Footnotes: 1. Life of Butler, p 6. 2. Posthumous Works of Wycherly, published by Mr. Theobald. 3. Juv. Ded. 4. Spect. No. 6. Vol. i.
* * * * *
EdmundWaller Esq;
Was descended of a family of his name in Buckinghamshire, a younger branch of the Wallers of Kent. He was born March 3, 1605 at Coleshill, which gives Warwickshire the honour of his birth. His father dying when he was very young, the care of his education fell to his mother, who sent him to Eton School, according to the author of his life, but Mr. Wood says, ’that he was mostly educated in grammaticals under one Dobson, minister of Great Wycombe in Bucks, who had been educated in Eton school,’ without mentioning that Mr. Waller had been at all at Eton school: after he had acquired grammar learning, he was removed to King’s college in Cambridge, and it is manifest that he must have been extremely assiduous in his studies, since he acquired so fine a taste of the ancients, in so short a time, for at sixteen or seventeen years of age, he was chosen into the last Parliament of King James I. and served as Burgess for Agmondesham.

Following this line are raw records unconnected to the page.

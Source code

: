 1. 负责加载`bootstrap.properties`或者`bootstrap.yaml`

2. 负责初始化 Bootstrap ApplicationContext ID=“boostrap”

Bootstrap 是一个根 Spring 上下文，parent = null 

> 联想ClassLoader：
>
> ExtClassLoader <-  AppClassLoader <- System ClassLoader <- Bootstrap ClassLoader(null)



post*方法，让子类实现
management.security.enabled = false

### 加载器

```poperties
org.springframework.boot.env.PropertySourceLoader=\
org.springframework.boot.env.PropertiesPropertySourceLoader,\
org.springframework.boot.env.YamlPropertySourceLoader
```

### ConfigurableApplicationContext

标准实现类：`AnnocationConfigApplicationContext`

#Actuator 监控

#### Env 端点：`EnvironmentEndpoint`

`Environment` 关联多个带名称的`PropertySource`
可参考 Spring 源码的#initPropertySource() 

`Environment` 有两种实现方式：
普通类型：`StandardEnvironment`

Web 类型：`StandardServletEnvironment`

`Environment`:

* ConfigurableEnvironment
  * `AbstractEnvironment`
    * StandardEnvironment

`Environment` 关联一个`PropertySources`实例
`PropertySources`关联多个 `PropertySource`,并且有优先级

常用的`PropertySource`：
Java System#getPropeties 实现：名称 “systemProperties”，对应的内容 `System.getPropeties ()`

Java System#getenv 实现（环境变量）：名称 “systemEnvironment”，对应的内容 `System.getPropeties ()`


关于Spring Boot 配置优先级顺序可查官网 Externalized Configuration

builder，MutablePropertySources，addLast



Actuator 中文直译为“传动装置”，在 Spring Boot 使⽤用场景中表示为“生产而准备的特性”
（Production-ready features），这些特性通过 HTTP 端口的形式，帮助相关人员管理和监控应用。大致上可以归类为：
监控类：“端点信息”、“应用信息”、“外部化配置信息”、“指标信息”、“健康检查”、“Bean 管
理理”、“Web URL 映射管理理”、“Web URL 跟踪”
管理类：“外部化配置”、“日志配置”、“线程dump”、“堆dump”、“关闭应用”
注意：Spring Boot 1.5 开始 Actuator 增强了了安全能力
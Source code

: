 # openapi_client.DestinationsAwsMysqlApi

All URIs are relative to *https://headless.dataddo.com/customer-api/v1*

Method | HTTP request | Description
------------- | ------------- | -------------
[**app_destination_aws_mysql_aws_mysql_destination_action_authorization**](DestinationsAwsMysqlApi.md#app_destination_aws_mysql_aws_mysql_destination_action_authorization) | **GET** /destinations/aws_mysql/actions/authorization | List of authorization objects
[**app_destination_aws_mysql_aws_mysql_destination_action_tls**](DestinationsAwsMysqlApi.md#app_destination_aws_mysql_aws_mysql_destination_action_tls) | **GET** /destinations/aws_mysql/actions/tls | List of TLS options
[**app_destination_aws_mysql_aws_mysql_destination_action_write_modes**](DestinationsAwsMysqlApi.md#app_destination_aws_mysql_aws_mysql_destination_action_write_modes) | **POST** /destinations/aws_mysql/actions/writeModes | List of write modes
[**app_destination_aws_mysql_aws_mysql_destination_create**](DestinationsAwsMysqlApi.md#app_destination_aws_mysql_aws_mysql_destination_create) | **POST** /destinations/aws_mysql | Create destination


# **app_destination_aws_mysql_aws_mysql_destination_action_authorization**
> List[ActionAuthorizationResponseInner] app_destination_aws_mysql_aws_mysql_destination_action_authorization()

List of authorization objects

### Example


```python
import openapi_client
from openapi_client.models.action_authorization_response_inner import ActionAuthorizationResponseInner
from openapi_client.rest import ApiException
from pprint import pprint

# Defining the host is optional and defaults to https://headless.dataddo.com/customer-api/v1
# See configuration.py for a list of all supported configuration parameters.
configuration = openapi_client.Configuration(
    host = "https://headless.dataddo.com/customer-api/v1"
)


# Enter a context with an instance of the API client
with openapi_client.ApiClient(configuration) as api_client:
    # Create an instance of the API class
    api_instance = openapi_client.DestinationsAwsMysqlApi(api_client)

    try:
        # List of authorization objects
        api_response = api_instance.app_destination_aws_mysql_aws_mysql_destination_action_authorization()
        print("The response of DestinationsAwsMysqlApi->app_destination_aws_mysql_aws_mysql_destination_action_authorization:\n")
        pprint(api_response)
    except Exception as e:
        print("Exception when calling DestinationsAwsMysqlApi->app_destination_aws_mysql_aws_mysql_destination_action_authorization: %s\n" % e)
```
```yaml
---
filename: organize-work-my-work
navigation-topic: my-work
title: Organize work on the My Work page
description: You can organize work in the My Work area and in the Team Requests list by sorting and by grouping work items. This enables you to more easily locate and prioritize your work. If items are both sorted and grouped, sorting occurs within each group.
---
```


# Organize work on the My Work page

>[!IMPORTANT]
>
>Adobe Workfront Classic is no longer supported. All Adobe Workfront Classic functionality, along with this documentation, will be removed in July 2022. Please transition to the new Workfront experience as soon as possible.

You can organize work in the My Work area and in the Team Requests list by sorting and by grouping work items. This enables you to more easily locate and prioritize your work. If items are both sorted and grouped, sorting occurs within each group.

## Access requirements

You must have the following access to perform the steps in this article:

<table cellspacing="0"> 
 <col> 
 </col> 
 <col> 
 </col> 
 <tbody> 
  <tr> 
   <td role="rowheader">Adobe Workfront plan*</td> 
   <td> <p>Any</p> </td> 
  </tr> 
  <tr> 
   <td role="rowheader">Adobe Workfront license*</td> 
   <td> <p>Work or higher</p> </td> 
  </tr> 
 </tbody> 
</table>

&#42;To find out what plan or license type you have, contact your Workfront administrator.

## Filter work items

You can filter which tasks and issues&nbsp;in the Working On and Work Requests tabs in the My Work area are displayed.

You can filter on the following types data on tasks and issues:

In the year 1623, when Prince Charles nearly escaped being cast away in the road of St. Andre, coming from Spain, Mr. Waller wrote a Poem on that occasion, at an age when, generally speaking, persons of the acutest parts just begin to shew themselves, and at a time when the English poetry had scarce any grace in it. In the year 1628 he addressed a Poem to his Majesty, on his hearing the news of the duke of Buckingham’s death, which, with the former, procured him general admiration: harmony of numbers being at that time so great a novelty, and Mr. Waller having, at once, so polished and refined versification, it is no wonder that he enjoyed the felicity of an universal applause. These poems recommended him to court-favour, and rendered him dear to persons of the best taste and distinction that then flourished. A Writer of his life observes, as a proof of his being much caressed by people of the first reputation, that he was one of the famous club, of which the great lord Falkland, Sir Francis Wainman, Mr. Chillingworth, Mr. Godolphin, and other eminent men were members. These were the immortals of that age, and to be associated with them, is one of the highest encomiums which can possibly be bestowed, and exceeds the most laboured strain of a panegyrist.